I guess my question earlier was: who says that a) "historical averages" are the only measure of future performance and that b) "value" appears anywhere in the (primary) equation? You could have made this statement five years ago and it would have been just as "valid" yet it would not have signalled the impending doom of a crash.
There's a bit of controversy about whether or not something "has changed" in the US equity markets, and I tend to think that something *has* happened: namely, the US Govt. has directed policy on several levels to encourage a disconnect between the market and 'value analysis' so as to increase the viability of the 'bubble' -- but I think it's because of this action that what is happening is not accurately referred to as a 'bubble' since it's unlikley to go away as fast as a normally constructed bubble might.

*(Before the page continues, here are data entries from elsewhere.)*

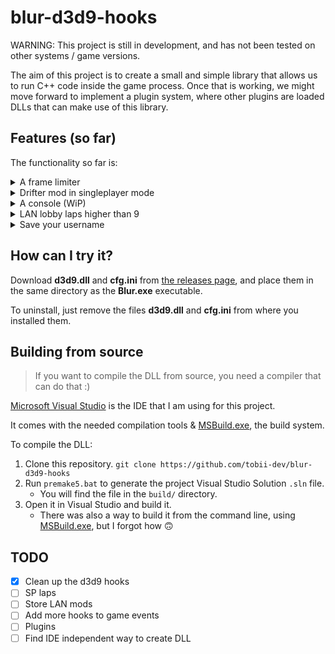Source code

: # blur-d3d9-hooks
WARNING: This project is still in development, and has not been tested on other systems / game versions.

The aim of this project is to create a small and simple library that allows us to run C++ code inside the game process.
Once that is working, we might move forward to implement a plugin system, where other plugins are loaded DLLs that can make use of this library.

## Features (so far)
The functionality so far is:
<details>
  <summary>A frame limiter</summary>
  <p>
  Set the limit in the <b>cfg.ini</b> config file. Most people use ~30 fps.
  </p>
  <p>
  Press <kbd>NUMPAD PLUS</kbd> or <kbd>NUMPAD MINUS</kbd> to change it while playing.
  </br>
  Press <kbd>NUMPAD MULTIPLY</kbd> to loop over common values.
  </br>
  Press <kbd>END</kbd> to toggle displaying a bar.
  </p>
 </details>
 <details>
  <summary>Drifter mod in singleplayer mode</summary>
  <p>
  Toggle it ON/OFF with <kbd>NUMPAD DIVIDE</kbd> or with the <code>tg</code> console command.
  </p>
  <p>If it is ON when you enter the car select menu, the game will bug. Toggle it ON only when you're already in the car select menu.<br>
  ~~This feature doesnt work for everyone (I belive it depends on the game version).~~ working for Blur.exe v1.2</p>
 </details>
 <details>
  <summary>A console (WiP)</summary>
  <p>You can type some commands into it...</p>
  <p>Change your username with the <code>name</code> command. The change will be visible when you enter the LAN menu.
  <br>See current fps with the <code>fps</code> command.
  <br>See current lobby info with the <code>info</code> command.
  <br>Toggle Single-Player DRITER mod with <code>tg</code> command.
  <br>Change the number of laps for the race with <code>laps <#n></code> command.
  <br>Better features to the console will be added soon :)</p>
 </details>
 <details>
  <summary>LAN lobby laps higher than 9</summary>
  <p>When hosting a LAN lobby, you can set the number of laps for the race to a number between 10 and 255. Example: <code>laps 20</code>.
  <br>When going over 127 laps, it will display the laps in the lobby as a negative number.
  <br>To make sure all the players in your lobby also have this updated value, open and close the lobby settings menu.
  <br>YOU WILL HAVE TO USE THE <code>laps</code> COMMAND TO BE ABLE TO CHANGE LOBBY SETTINGS AGAIN (just type "laps" into the console).
  <br>During the race, if you pick up a powerup after lap 127, you will not be able to pick it up again for the rest of the race.</p>
  <br>This will also allow you to do multiple laps on the Mount Haruna track. After crossing the finnish line, keep driving forward untill you clip trough the invisible wall at the end. The car will fall into  <b>t h e    v o i d</b>  and will be teleported back to the start of the track.
 </details>
 <details>
  <summary>Save your username</summary>
  <p>Edit the <b>cfg.ini</b> config file, change the "<b>YOUR_NAME_HERE</b>" section to your prefered username</p>
 </details>

## How can I try it?
Download <b>d3d9.dll</b> and <b>cfg.ini</b> from [the releases page](https://github.com/tobii-dev/blur-d3d9-hooks/releases), and place them in the same directory as the <b>Blur.exe</b> executable.


To uninstall, just remove the files <b>d3d9.dll</b> and <b>cfg.ini</b> from where you installed them.

## Building from source
> If you want to compile the DLL from source, you need a compiler that can do that :)

[Microsoft Visual Studio](https://visualstudio.microsoft.com/vs/) is the IDE that I am using for this project.

It comes with the needed compilation tools & [MSBuild.exe](https://docs.microsoft.com/en-us/visualstudio/msbuild/msbuild), the build system.


To compile the DLL:
1. Clone this repository. `git clone https://github.com/tobii-dev/blur-d3d9-hooks`
2. Run `premake5.bat` to generate the project Visual Studio Solution `.sln` file.
	* You will find the file in the `build/` directory.
3. Open it in Visual Studio and build it.
	* There was also a way to build it from the command line, using [MSBuild.exe](https://docs.microsoft.com/en-us/visualstudio/msbuild/msbuild), but I forgot how :upside_down_face:


## TODO
- [x] Clean up the d3d9 hooks
- [ ] SP laps
- [ ] Store LAN mods
- [ ] Add more hooks to game events
- [ ] Plugins
- [ ] Find IDE independent way to create DLL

I see it more as a shifting out of Social Security and into an informally constructed revolving retirement fund. The only things that could stop it now are a) massive changes in tax policy or b) a significant decline in the production of new workers to add to the pool. Neither seems to be on the near-term horizon. Compare the complaints heard when FICA limits started their metoric rise in the 70's to news each year that the 401k limit has been bumped.
Eventually those who invested will begin to take out what they put in, but the portion of their "savings" that resulted from an increase in price will dwarf the portion actually "saved" and so small dips (like the mythical "10% crash/correction") mean nothing emotionally. Also, tax policy will limit lump-sum removals; people will draw what they need, slowly, and likley shift smoothly from growth to income.
So yes, I think there will be a backlash, but it's going to be a long time from now. Unless something goes horribly wrong with the plan, which it might. In that case, yes, we're all fucked. :-)
> And sooner or later, financial manias which aren't supported by a
> real economic boom (and for all the fireworks of the US stock
> market, real investment in America has pretty much stagnated
> throughout the 1990s, and growth rates have been miserable)
> come to a grievous end.
This is a nice doomsday scenario, but the boom-bust cycles have also been tamed. So don't look for 15% GDP growth anytime soon; such booms have been outlawed by the Fed (precisely because of their instability leading to exactly what you posit). The real "miracle" of the stock market in the 90's has been the shifting of the "burden" of things like employee compensation away from earnings pressure and onto the shoulders of fund managers and individual investors. The equation [revenue - costs = profit] has been modified so that 'costs' no longer includes the portion of compensation provided by stock options.
No one seems to have noticed that stock options have fueled a recovery in California's real estate market and economy as a whole, while GAAP have banished their impact from the bottom line. Realize that it's likely that Microsoft would show zero earnings if it had to account for stock options on its books.
Effectively "the market" is paying bonuses at Microsoft.
But back to 'real investment' -- as we shift out of manufacturing and into services, exactly what kind of 'investment' do you see as being something missing from the current phenomenon?
Is it just because we're not building factories?
There *is* investement going on, but it's mostly in the form of satelllite networks and long distance digital telephone fabric. All quite cheap in relative terms to say, a steel plant. So again I'm not sure if this comparisson to "historical averages" is valid.